▸ **Problem to work on**:
Return the following from the records below: each line, word for word, starting with the line that contains "You'll need to" and going on through the line that contains "## Assembly Instructions", with nothing outside that range.
**** Records to use
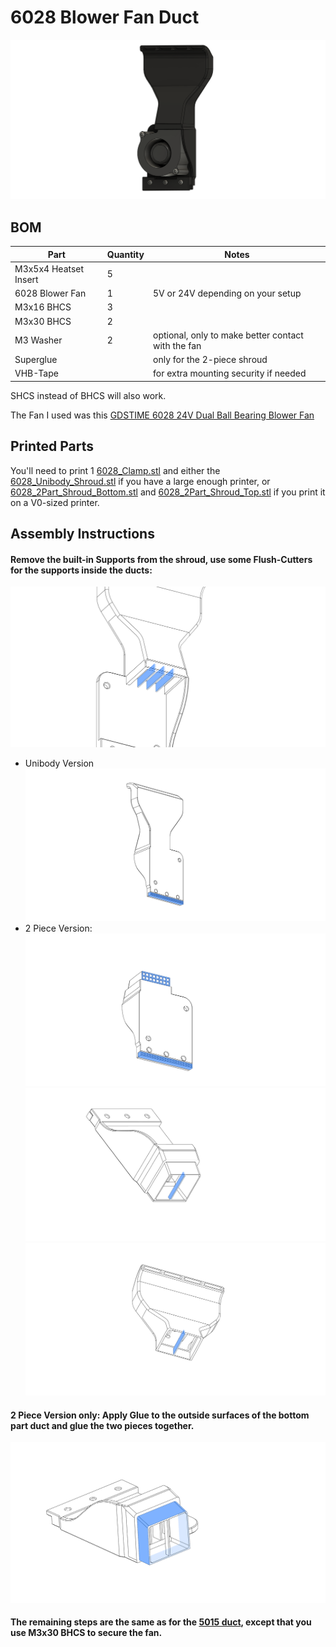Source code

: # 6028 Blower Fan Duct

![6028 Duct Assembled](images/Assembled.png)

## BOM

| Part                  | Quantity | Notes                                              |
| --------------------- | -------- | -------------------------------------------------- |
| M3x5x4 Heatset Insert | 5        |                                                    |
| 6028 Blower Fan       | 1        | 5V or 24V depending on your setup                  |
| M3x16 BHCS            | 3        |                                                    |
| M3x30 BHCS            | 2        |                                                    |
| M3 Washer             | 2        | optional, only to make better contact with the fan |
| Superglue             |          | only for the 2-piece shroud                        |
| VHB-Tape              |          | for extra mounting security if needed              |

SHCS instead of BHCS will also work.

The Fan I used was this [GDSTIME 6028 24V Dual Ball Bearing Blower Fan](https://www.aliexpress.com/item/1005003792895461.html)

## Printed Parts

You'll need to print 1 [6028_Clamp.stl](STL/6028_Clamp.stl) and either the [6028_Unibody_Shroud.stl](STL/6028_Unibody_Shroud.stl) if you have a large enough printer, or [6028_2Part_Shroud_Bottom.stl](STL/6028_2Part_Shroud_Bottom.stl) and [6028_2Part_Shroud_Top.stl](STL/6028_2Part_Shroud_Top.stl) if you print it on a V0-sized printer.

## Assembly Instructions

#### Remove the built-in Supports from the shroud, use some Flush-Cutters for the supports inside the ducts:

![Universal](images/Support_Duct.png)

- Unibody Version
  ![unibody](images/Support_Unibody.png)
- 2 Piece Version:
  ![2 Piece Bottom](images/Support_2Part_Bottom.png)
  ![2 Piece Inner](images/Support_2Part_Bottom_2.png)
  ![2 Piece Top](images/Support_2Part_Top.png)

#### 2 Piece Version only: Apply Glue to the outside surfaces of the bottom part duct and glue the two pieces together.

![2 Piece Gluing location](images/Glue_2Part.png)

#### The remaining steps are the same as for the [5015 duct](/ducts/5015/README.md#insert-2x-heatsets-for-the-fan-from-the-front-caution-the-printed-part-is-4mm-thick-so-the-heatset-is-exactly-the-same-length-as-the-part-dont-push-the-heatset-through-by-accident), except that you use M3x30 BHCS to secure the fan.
********
**** Records to use
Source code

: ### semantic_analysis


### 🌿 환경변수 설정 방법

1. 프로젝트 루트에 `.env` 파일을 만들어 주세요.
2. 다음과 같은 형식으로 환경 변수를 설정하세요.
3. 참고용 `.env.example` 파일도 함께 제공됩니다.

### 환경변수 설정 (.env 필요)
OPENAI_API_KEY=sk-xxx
********
**** Records to use
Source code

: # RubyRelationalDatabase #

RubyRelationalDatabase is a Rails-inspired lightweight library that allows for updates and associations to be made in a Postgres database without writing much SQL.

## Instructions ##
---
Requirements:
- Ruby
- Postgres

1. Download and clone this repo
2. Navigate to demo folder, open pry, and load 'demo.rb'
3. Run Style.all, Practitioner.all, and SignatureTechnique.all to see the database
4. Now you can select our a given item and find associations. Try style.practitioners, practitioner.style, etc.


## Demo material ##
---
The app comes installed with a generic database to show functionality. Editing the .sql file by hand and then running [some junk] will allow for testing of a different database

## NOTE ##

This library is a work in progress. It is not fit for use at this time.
********
▸ **Exercise output**:
You'll need to print 1 [6028_Clamp.stl](STL/6028_Clamp.stl) and either the [6028_Unibody_Shroud.stl](STL/6028_Unibody_Shroud.stl) if you have a large enough printer, or [6028_2Part_Shroud_Bottom.stl](STL/6028_2Part_Shroud_Bottom.stl) and [6028_2Part_Shroud_Top.stl](STL/6028_2Part_Shroud_Top.stl) if you print it on a V0-sized printer.

## Assembly Instructions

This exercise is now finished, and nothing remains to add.